§ **Exercise aim**
In the material below, find each line that contains the word "MASK" and copy it.

§ **Given data**
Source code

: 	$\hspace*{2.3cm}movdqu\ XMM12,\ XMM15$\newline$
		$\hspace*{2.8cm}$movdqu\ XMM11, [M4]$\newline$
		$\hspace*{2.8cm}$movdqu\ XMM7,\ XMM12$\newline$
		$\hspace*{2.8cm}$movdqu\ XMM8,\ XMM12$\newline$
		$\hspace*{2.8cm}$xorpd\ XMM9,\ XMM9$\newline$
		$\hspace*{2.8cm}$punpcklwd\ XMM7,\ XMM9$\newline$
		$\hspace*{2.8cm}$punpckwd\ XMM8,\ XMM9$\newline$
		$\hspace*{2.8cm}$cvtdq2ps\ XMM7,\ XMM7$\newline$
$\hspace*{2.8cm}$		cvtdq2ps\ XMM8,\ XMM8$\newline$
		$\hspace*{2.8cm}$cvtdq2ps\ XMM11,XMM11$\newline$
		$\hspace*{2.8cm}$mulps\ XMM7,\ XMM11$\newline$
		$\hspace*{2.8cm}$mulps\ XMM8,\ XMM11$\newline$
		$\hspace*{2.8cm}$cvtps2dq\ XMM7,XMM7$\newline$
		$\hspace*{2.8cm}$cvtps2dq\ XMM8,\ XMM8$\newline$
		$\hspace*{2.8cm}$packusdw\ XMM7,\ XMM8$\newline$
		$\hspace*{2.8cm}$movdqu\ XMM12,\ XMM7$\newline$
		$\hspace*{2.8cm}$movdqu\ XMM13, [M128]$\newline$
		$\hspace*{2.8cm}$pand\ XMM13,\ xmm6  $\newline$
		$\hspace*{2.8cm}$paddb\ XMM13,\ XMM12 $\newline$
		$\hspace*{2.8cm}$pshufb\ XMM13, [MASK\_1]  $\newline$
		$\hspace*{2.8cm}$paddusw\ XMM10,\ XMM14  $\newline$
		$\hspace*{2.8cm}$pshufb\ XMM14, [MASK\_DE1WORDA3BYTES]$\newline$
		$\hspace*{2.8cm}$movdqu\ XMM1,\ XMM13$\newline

§ **Response to the exercise**
		$\hspace*{2.8cm}$pshufb\ XMM13, [MASK\_1]  $\newline$
		$\hspace*{2.8cm}$pshufb\ XMM14, [MASK\_DE1WORDA3BYTES]$\newline$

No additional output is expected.